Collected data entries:
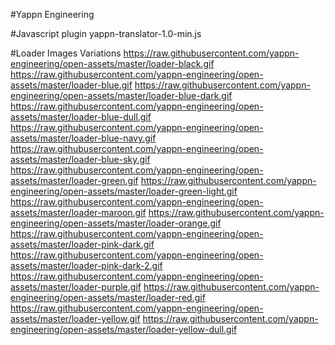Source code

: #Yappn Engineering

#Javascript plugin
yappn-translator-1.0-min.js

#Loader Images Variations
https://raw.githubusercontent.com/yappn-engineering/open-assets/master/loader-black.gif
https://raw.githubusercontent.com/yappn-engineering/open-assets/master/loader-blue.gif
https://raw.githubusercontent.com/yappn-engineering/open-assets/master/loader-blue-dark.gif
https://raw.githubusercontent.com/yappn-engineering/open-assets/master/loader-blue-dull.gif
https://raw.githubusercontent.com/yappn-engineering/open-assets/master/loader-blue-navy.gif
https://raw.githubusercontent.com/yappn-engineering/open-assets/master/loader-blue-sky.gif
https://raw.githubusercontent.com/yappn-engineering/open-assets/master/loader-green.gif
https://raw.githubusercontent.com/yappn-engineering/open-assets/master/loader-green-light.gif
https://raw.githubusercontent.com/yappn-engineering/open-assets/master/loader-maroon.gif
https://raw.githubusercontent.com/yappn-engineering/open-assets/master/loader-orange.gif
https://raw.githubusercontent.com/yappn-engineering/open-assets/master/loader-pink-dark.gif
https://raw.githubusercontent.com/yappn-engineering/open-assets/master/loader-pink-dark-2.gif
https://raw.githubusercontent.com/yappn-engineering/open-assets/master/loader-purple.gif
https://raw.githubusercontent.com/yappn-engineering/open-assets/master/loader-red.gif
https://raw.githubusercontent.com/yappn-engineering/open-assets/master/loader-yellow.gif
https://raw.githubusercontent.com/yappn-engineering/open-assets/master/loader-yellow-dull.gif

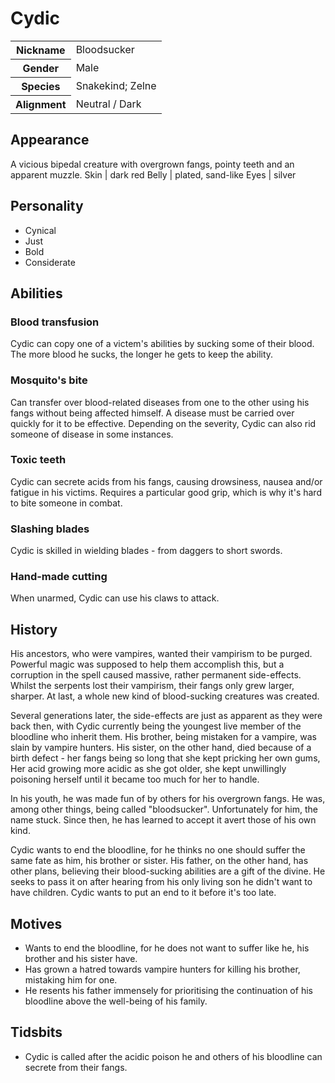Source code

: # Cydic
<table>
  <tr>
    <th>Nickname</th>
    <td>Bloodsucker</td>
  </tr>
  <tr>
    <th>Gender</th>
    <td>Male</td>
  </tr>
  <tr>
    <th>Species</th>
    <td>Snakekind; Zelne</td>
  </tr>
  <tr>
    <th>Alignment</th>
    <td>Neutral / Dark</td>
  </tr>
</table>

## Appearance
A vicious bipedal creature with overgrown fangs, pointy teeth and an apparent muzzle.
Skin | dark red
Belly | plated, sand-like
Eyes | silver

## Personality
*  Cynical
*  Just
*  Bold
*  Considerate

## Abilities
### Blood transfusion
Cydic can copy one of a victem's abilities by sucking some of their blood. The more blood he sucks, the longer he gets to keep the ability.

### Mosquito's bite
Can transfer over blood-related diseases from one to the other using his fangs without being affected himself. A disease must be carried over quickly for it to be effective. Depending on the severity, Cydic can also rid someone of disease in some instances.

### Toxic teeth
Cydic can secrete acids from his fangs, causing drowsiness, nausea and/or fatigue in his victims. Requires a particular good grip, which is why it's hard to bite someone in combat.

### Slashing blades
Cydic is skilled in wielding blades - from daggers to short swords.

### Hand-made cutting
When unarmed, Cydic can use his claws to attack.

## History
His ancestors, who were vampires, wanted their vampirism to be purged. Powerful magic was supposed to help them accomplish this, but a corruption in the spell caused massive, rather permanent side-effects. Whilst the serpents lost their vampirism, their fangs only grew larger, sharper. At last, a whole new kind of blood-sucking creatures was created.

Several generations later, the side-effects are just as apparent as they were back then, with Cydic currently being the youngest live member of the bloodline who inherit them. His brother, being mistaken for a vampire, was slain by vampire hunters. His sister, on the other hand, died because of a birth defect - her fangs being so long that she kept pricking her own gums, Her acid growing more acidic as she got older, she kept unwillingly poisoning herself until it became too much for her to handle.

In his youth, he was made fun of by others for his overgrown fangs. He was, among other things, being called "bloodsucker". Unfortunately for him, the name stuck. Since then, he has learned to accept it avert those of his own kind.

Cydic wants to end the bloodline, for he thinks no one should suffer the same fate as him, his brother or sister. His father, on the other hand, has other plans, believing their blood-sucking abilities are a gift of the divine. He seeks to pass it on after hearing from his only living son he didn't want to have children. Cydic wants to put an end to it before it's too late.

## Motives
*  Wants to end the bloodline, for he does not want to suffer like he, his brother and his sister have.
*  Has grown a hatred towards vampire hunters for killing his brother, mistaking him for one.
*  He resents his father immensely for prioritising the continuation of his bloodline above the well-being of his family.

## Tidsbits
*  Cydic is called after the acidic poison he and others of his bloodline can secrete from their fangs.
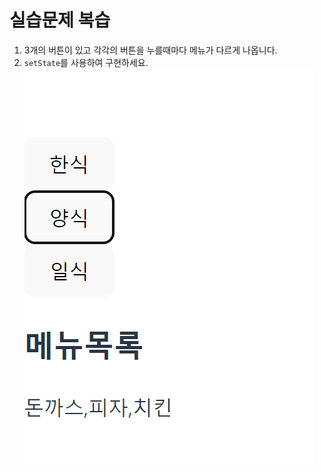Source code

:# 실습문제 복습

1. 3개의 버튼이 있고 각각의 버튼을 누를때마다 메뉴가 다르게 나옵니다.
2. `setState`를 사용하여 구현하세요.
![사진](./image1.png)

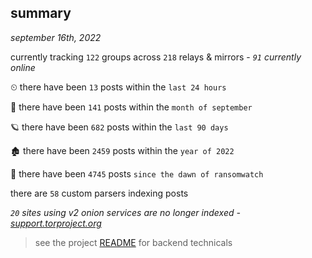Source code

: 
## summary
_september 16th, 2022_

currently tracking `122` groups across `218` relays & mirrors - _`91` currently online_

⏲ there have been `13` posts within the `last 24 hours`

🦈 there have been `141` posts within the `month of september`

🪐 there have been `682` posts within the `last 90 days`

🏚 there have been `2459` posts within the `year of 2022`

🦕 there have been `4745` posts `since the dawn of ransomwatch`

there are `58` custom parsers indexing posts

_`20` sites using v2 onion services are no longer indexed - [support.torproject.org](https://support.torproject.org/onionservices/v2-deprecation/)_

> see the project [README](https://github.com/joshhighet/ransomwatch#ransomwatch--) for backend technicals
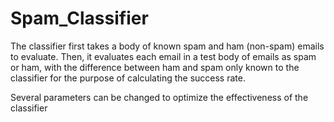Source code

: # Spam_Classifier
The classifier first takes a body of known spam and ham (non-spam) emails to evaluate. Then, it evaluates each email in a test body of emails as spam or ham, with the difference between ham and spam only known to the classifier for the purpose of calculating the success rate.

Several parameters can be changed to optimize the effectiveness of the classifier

Exercise brief: The data above are to be repeated word for word, with any pictures left out.

Solution to this task:
Source code

: #Yappn Engineering

#Javascript plugin
yappn-translator-1.0-min.js

#Loader Images Variations
https://raw.githubusercontent.com/yappn-engineering/open-assets/master/loader-black.gif
https://raw.githubusercontent.com/yappn-engineering/open-assets/master/loader-blue.gif
https://raw.githubusercontent.com/yappn-engineering/open-assets/master/loader-blue-dark.gif
https://raw.githubusercontent.com/yappn-engineering/open-assets/master/loader-blue-dull.gif
https://raw.githubusercontent.com/yappn-engineering/open-assets/master/loader-blue-navy.gif
https://raw.githubusercontent.com/yappn-engineering/open-assets/master/loader-blue-sky.gif
https://raw.githubusercontent.com/yappn-engineering/open-assets/master/loader-green.gif
https://raw.githubusercontent.com/yappn-engineering/open-assets/master/loader-green-light.gif
https://raw.githubusercontent.com/yappn-engineering/open-assets/master/loader-maroon.gif
https://raw.githubusercontent.com/yappn-engineering/open-assets/master/loader-orange.gif
https://raw.githubusercontent.com/yappn-engineering/open-assets/master/loader-pink-dark.gif
https://raw.githubusercontent.com/yappn-engineering/open-assets/master/loader-pink-dark-2.gif
https://raw.githubusercontent.com/yappn-engineering/open-assets/master/loader-purple.gif
https://raw.githubusercontent.com/yappn-engineering/open-assets/master/loader-red.gif
https://raw.githubusercontent.com/yappn-engineering/open-assets/master/loader-yellow.gif
https://raw.githubusercontent.com/yappn-engineering/open-assets/master/loader-yellow-dull.gif

Source code

: # Cydic
<table>
  <tr>
    <th>Nickname</th>
    <td>Bloodsucker</td>
  </tr>
  <tr>
    <th>Gender</th>
    <td>Male</td>
  </tr>
  <tr>
    <th>Species</th>
    <td>Snakekind; Zelne</td>
  </tr>
  <tr>
    <th>Alignment</th>
    <td>Neutral / Dark</td>
  </tr>
</table>

## Appearance
A vicious bipedal creature with overgrown fangs, pointy teeth and an apparent muzzle.
Skin | dark red
Belly | plated, sand-like
Eyes | silver

## Personality
*  Cynical
*  Just
*  Bold
*  Considerate

## Abilities
### Blood transfusion
Cydic can copy one of a victem's abilities by sucking some of their blood. The more blood he sucks, the longer he gets to keep the ability.

### Mosquito's bite
Can transfer over blood-related diseases from one to the other using his fangs without being affected himself. A disease must be carried over quickly for it to be effective. Depending on the severity, Cydic can also rid someone of disease in some instances.

### Toxic teeth
Cydic can secrete acids from his fangs, causing drowsiness, nausea and/or fatigue in his victims. Requires a particular good grip, which is why it's hard to bite someone in combat.

### Slashing blades
Cydic is skilled in wielding blades - from daggers to short swords.

### Hand-made cutting
When unarmed, Cydic can use his claws to attack.

## History
His ancestors, who were vampires, wanted their vampirism to be purged. Powerful magic was supposed to help them accomplish this, but a corruption in the spell caused massive, rather permanent side-effects. Whilst the serpents lost their vampirism, their fangs only grew larger, sharper. At last, a whole new kind of blood-sucking creatures was created.

Several generations later, the side-effects are just as apparent as they were back then, with Cydic currently being the youngest live member of the bloodline who inherit them. His brother, being mistaken for a vampire, was slain by vampire hunters. His sister, on the other hand, died because of a birth defect - her fangs being so long that she kept pricking her own gums, Her acid growing more acidic as she got older, she kept unwillingly poisoning herself until it became too much for her to handle.

In his youth, he was made fun of by others for his overgrown fangs. He was, among other things, being called "bloodsucker". Unfortunately for him, the name stuck. Since then, he has learned to accept it avert those of his own kind.

Cydic wants to end the bloodline, for he thinks no one should suffer the same fate as him, his brother or sister. His father, on the other hand, has other plans, believing their blood-sucking abilities are a gift of the divine. He seeks to pass it on after hearing from his only living son he didn't want to have children. Cydic wants to put an end to it before it's too late.

## Motives
*  Wants to end the bloodline, for he does not want to suffer like he, his brother and his sister have.
*  Has grown a hatred towards vampire hunters for killing his brother, mistaking him for one.
*  He resents his father immensely for prioritising the continuation of his bloodline above the well-being of his family.

## Tidsbits
*  Cydic is called after the acidic poison he and others of his bloodline can secrete from their fangs.
Source code

:# 실습문제 복습

1. 3개의 버튼이 있고 각각의 버튼을 누를때마다 메뉴가 다르게 나옵니다.
2. `setState`를 사용하여 구현하세요.
![사진](./image1.png)

Source code

: 
## summary
_september 16th, 2022_

currently tracking `122` groups across `218` relays & mirrors - _`91` currently online_

⏲ there have been `13` posts within the `last 24 hours`

🦈 there have been `141` posts within the `month of september`

🪐 there have been `682` posts within the `last 90 days`

🏚 there have been `2459` posts within the `year of 2022`

🦕 there have been `4745` posts `since the dawn of ransomwatch`

there are `58` custom parsers indexing posts

_`20` sites using v2 onion services are no longer indexed - [support.torproject.org](https://support.torproject.org/onionservices/v2-deprecation/)_

> see the project [README](https://github.com/joshhighet/ransomwatch#ransomwatch--) for backend technicals
Source code

: # Spam_Classifier
The classifier first takes a body of known spam and ham (non-spam) emails to evaluate. Then, it evaluates each email in a test body of emails as spam or ham, with the difference between ham and spam only known to the classifier for the purpose of calculating the success rate.

Several parameters can be changed to optimize the effectiveness of the classifier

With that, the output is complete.